L'histoire montre cependant à quel point, lorsque la barbarie est la norme sociale, il est difficile de dire non.
Nous voulons affirmer notre fierté à dire ce « non ».
Pourtant de cela on veut nous faire honte. Le végétarisme est nié, ignoré, raillé, marginalisé quand il n'est pas diffamé.
Le végétarisme met en cause la légitimité de la claustration et de la tuerie de milliards d'animaux. Par sa simple existence, il rompt l'omertà. Telle est la raison des rires et de la haine végéphobes.
Bien sûr on tolère le végétarisme inoffensif, celui qui prétend n'être qu'un choix personnel et invoque l'alibi d'une répugnance anodine, de la santé, de l'environnement ou d'un noble ascétisme. Mais malheur à nous si nous contestons ouvertement l'ordre barbare !
On commencera par en rire. Se soucier des poules et des vaches est paraît-il ridicule. Le ridicule réprime sans arguments les idées qui dérangent.
Mais si nous ne plions pas, le rire devient jaune. Nous étions des clowns, nous voici des monstres. Des traîtres à notre espèce puisque nous ne lui donnons pas tous les droits. Des parents indignes car nous n'initions pas nos enfants aux joies carnassières. Des émules des nazis parce que Hitler aimait les chiens. Une secte intolérante puisque nous ne pensons pas comme tout le monde.
On nous accuse d'être terroristes. Ou satanistes. Ou d'idolâtrer la nature. Ou de refuser ses lois. Tout est bon pour déformer nos propos. Pour nous faire honte, pour nous rejeter symboliquement hors de la société.

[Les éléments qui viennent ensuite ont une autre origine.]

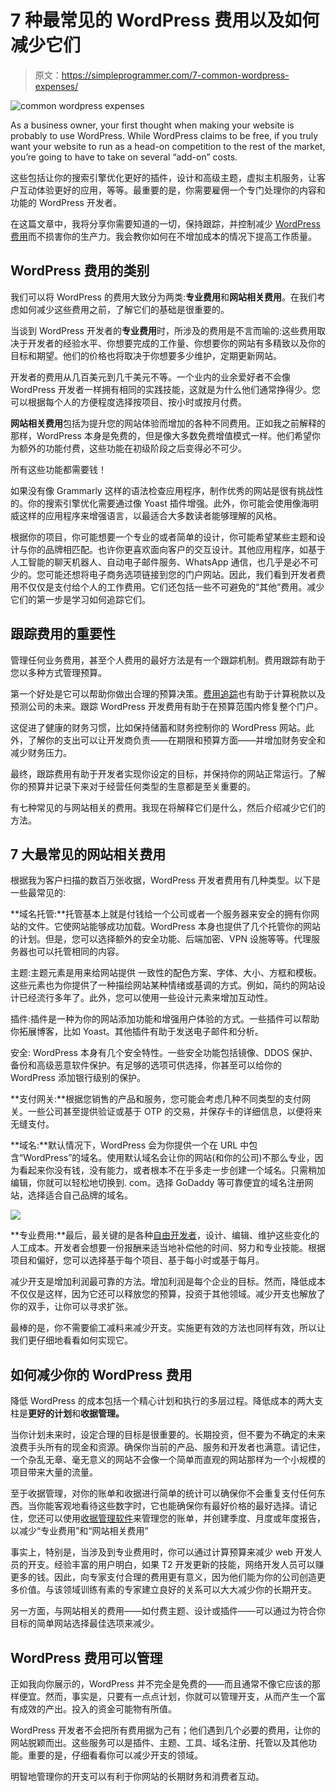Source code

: # 7 种最常见的 WordPress 费用以及如何减少它们

> 原文：<https://simpleprogrammer.com/7-common-wordpress-expenses/>

![common wordpress expenses](img/74621e49f5326985d9a06e514efce6cf.png)

As a business owner, your first thought when making your website is probably to use WordPress. While WordPress claims to be free, if you truly want your website to run as a head-on competition to the rest of the market, you’re going to have to take on several “add-on” costs.

这些包括让你的搜索引擎优化更好的插件，设计和高级主题，虚拟主机服务，让客户互动体验更好的应用，等等。最重要的是，你需要雇佣一个专门处理你的内容和功能的 WordPress 开发者。

在这篇文章中，我将分享你需要知道的一切，保持跟踪，并控制减少 [WordPress 费用](https://www.amazon.com/dp/1539991849/makithecompsi-20)而不损害你的生产力。我会教你如何在不增加成本的情况下提高工作质量。

## WordPress 费用的类别

我们可以将 WordPress 的费用大致分为两类:**专业费用**和**网站相关费用**。在我们考虑如何减少这些费用之前，了解它们的基础是很重要的。

当谈到 WordPress 开发者的**专业费用**时，所涉及的费用是不言而喻的:这些费用取决于开发者的经验水平、你想要完成的工作量、你想要你的网站有多精致以及你的目标和期望。他们的价格也将取决于你想要多少维护，定期更新网站。

开发者的费用从几百美元到几千美元不等。一个业内的业余爱好者不会像 WordPress 开发者一样拥有相同的实践技能，这就是为什么他们通常挣得少。您可以根据每个人的方便程度选择按项目、按小时或按月付费。

**网站相关费用**包括为提升您的网站体验而增加的各种不同费用。正如我之前解释的那样，WordPress 本身是免费的，但是像大多数免费增值模式一样。他们希望你为额外的功能付费，这些功能在初级阶段之后变得必不可少。

所有这些功能都需要钱！

如果没有像 Grammarly 这样的语法检查应用程序，制作优秀的网站是很有挑战性的。你的搜索引擎优化需要通过像 Yoast 插件增强。此外，你可能会使用像海明威这样的应用程序来增强语言，以最适合大多数读者能够理解的风格。

根据你的项目，你可能想要一个专业的或者简单的设计，你可能希望某些主题和设计与你的品牌相匹配。也许你更喜欢面向客户的交互设计。其他应用程序，如基于人工智能的聊天机器人、自动电子邮件服务、WhatsApp 通信，也几乎是必不可少的。您可能还想将电子商务选项链接到您的门户网站。因此，我们看到开发者费用不仅仅是支付给个人的工作费用。它们还包括一些不可避免的“其他”费用。减少它们的第一步是学习如何追踪它们。

## 跟踪费用的重要性

管理任何业务费用，甚至个人费用的最好方法是有一个跟踪机制。费用跟踪有助于您以多种方式管理预算。

第一个好处是它可以帮助你做出合理的预算决策。[费用追踪](https://www.wellybox.com/blog/expense-tracking-101/)也有助于计算税款以及预测公司的未来。跟踪 WordPress 开发费用有助于在预算范围内修复整个门户。

这促进了健康的财务习惯，比如保持储蓄和财务控制你的 WordPress 网站。此外，了解你的支出可以让开发商负责——在期限和预算方面——并增加财务安全和减少财务压力。

最终，跟踪费用有助于开发者实现你设定的目标，并保持你的网站正常运行。了解你的预算并记录下来对于经营任何类型的生意都是至关重要的。

有七种常见的与网站相关的费用。我现在将解释它们是什么，然后介绍减少它们的方法。

## 7 大最常见的网站相关费用

根据我为客户扫描的数百万张收据，WordPress 开发者费用有几种类型。以下是一些最常见的:

**域名托管:**托管基本上就是付钱给一个公司或者一个服务器来安全的拥有你网站的文件。它使网站能够成功加载。WordPress 本身也提供了几个托管你的网站的计划。但是，您可以选择额外的安全功能、后端加密、VPN 设施等等。代理服务器也可以托管相同的内容。

主题:主题元素是用来给网站提供
一致性的配色方案、字体、大小、方框和模板。这些元素也为你提供了一种描绘网站某种情绪或基调的方式。例如，简约的网站设计已经流行多年了。此外，您可以使用一些设计元素来增加互动性。

插件:插件是一种为你的网站添加功能和增强用户体验的方式。一些插件可以帮助你拓展博客，比如 Yoast。其他插件有助于发送电子邮件和分析。

安全: WordPress 本身有几个安全特性。一些安全功能包括镜像、DDOS 保护、备份和高级恶意软件保护。有足够的选项可供选择，你甚至可以给你的 WordPress 添加银行级别的保护。

**支付网关:**根据您销售的产品和服务，您可能会考虑几种不同类型的支付网关。一些公司甚至提供验证或基于 OTP 的交易，并保存卡的详细信息，以便将来无缝支付。

**域名:**默认情况下，WordPress 会为你提供一个在 URL 中包含“WordPress”的域名。使用默认域名会让你的网站(和你的公司)不那么专业，因为看起来你没有钱，没有能力，或者根本不在乎多走一步创建一个域名。只需稍加编辑，你就可以轻松地切换到. com。选择 GoDaddy 等可靠便宜的域名注册网站，选择适合自己品牌的域名。

**![](img/84142c110d092919b1c7980eedf00bbf.png)**

**专业费用:**最后，最关键的是各种[自由开发者](https://simpleprogrammer.com/freelance-web-development-pricing/)，设计、编辑、维护这些变化的人工成本。开发者会想要一份报酬来适当地补偿他的时间、努力和专业技能。根据项目和偏好，您可以选择基于每个项目、基于每小时或基于每月。

减少开支是增加利润最可靠的方法。增加利润是每个企业的目标。然而，降低成本不仅仅是这样，因为它还可以释放您的预算，投资于其他领域。减少开支也解放了你的双手，让你可以寻求扩张。

最棒的是，你不需要偷工减料来减少开支。实施更有效的方法也同样有效，所以让我们更仔细地看看如何实现它。

## 如何减少你的 WordPress 费用

降低 WordPress 的成本包括一个精心计划和执行的多层过程。降低成本的两大支柱是**更好的计划**和**收据管理。**

当你计划未来时，设定合理的目标是很重要的。长期投资，但不要为不确定的未来浪费手头所有的现金和资源。确保你当前的产品、服务和开发者也满意。请记住，一个杂乱无章、毫无意义的网站不会像一个简单而直观的网站那样为一个小规模的项目带来大量的流量。

至于收据管理，对你的账单和收据进行简单的统计可以确保你不会重复支付任何东西。当你能客观地看待这些数字时，它也能确保你有最好价格的最好选择。请记住，您还可以使用[收据管理软件](https://www.wellybox.com/expense-report-software/)来管理您的账单，并创建季度、月度或年度报告，以减少“专业费用”和“网站相关费用”

事实上，特别是，当涉及到专业费用时，你可以通过计算预算来减少 web 开发人员的开支。经验丰富的用户明白，如果 T2 开发更新的技能，网络开发人员可以赚更多的钱。因此，向专家支付合理的费用更有意义，因为他们能为你的公司创造更多价值。与该领域训练有素的专家建立良好的关系可以大大减少你的长期开支。

另一方面，与网站相关的费用——如付费主题、设计或插件——可以通过为符合你目标的简单网站选择最佳选项来减少。

## WordPress 费用可以管理

正如我向你展示的，WordPress 并不完全是免费的——而且通常不像它应该的那样便宜。然而，事实是，只要有一点点计划，你就可以管理开支，从而产生一个富有成效的产出。投入的资金可能物有所值。

WordPress 开发者不会把所有费用据为己有；他们遇到几个必要的费用，让你的网站脱颖而出。这些服务可以是插件、主题、工具、域名注册、托管以及其他功能。重要的是，仔细看看你可以减少开支的领域。

明智地管理你的开支可以有利于你网站的长期财务和消费者互动。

Nous refusons d'avoir honte de notre compassion. Nous ne voulons plus raser les murs. Nous ne voulons plus nous excuser de ne pas vouloir tuer. Nous sommes là, nous vivons, nous pensons et nous le disons.
Rien qu'en France, nous sommes des centaines de milliers à dire non au massacre. La plupart des civilisations se sont interrogées sur le bien-fondé du carnivorisme. Qui en entend parler ? Le végétarisme est expurgé des manuels et des biographies. Quand Théodore Monod est mort, les médias ont tout dit de lui, sauf qu'il était végétarien.
« Depuis mon jeune âge j'ai renoncé à consommer la chair, et un jour viendra où les hommes tels que moi verront le meurtre d'un animal comme ils voient aujourd'hui celui d'un humain » écrivait Léonard de Vinci.
Affirmer notre existence, dire que nous vivons sans viande, c'est aussi montrer que c'est possible. Nous ne mangeons ni vaches ni porcs, ni poulets ni poissons ni crevettes. Et nous vivons, aussi bien que quiconque, n'en déplaise aux « spécialistes » médiatisés dont la science consiste à nier la réalité. Ni le végétarisme, ni le végétalisme (qui exclut tous les produits de l'exploitation animale, lait et œufs compris) n'ont d'effet négatif particulier sur la santé - les études disponibles montrent même plutôt l'inverse !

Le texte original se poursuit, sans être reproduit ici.